Data extracted from a collection:
......
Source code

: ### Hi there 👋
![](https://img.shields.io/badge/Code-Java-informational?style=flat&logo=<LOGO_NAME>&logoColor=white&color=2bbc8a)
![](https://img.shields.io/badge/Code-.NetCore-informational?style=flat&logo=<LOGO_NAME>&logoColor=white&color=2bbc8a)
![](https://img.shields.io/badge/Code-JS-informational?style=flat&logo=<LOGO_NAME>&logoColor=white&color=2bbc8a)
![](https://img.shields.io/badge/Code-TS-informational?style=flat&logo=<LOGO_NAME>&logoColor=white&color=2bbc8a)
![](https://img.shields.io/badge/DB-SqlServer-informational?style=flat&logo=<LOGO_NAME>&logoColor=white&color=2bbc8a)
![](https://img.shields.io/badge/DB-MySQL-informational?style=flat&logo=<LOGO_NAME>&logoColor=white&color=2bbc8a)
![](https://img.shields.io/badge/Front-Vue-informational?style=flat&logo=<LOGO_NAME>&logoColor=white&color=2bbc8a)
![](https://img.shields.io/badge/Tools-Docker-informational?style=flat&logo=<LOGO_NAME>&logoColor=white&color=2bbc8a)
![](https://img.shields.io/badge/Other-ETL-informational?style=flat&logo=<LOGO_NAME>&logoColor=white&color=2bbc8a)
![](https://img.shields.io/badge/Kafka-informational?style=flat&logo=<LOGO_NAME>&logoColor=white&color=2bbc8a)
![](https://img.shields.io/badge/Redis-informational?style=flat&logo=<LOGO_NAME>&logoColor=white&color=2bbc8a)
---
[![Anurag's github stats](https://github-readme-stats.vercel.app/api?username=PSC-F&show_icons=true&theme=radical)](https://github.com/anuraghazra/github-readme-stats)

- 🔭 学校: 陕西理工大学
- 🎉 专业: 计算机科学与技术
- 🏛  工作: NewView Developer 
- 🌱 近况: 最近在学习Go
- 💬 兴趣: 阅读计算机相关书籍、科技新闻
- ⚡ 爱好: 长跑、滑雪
......
▶ REQUIRED WORK
Transcribe every record exactly.

▶ PROBLEM SOLUTION
Source code

: ### Hi there 👋
![](https://img.shields.io/badge/Code-Java-informational?style=flat&logo=<LOGO_NAME>&logoColor=white&color=2bbc8a)
![](https://img.shields.io/badge/Code-.NetCore-informational?style=flat&logo=<LOGO_NAME>&logoColor=white&color=2bbc8a)
![](https://img.shields.io/badge/Code-JS-informational?style=flat&logo=<LOGO_NAME>&logoColor=white&color=2bbc8a)
![](https://img.shields.io/badge/Code-TS-informational?style=flat&logo=<LOGO_NAME>&logoColor=white&color=2bbc8a)
![](https://img.shields.io/badge/DB-SqlServer-informational?style=flat&logo=<LOGO_NAME>&logoColor=white&color=2bbc8a)
![](https://img.shields.io/badge/DB-MySQL-informational?style=flat&logo=<LOGO_NAME>&logoColor=white&color=2bbc8a)
![](https://img.shields.io/badge/Front-Vue-informational?style=flat&logo=<LOGO_NAME>&logoColor=white&color=2bbc8a)
![](https://img.shields.io/badge/Tools-Docker-informational?style=flat&logo=<LOGO_NAME>&logoColor=white&color=2bbc8a)
![](https://img.shields.io/badge/Other-ETL-informational?style=flat&logo=<LOGO_NAME>&logoColor=white&color=2bbc8a)
![](https://img.shields.io/badge/Kafka-informational?style=flat&logo=<LOGO_NAME>&logoColor=white&color=2bbc8a)
![](https://img.shields.io/badge/Redis-informational?style=flat&logo=<LOGO_NAME>&logoColor=white&color=2bbc8a)
---
[![Anurag's github stats](https://github-readme-stats.vercel.app/api?username=PSC-F&show_icons=true&theme=radical)](https://github.com/anuraghazra/github-readme-stats)

- 🔭 学校: 陕西理工大学
- 🎉 专业: 计算机科学与技术
- 🏛  工作: NewView Developer 
- 🌱 近况: 最近在学习Go
- 💬 兴趣: 阅读计算机相关书籍、科技新闻
- ⚡ 爱好: 长跑、滑雪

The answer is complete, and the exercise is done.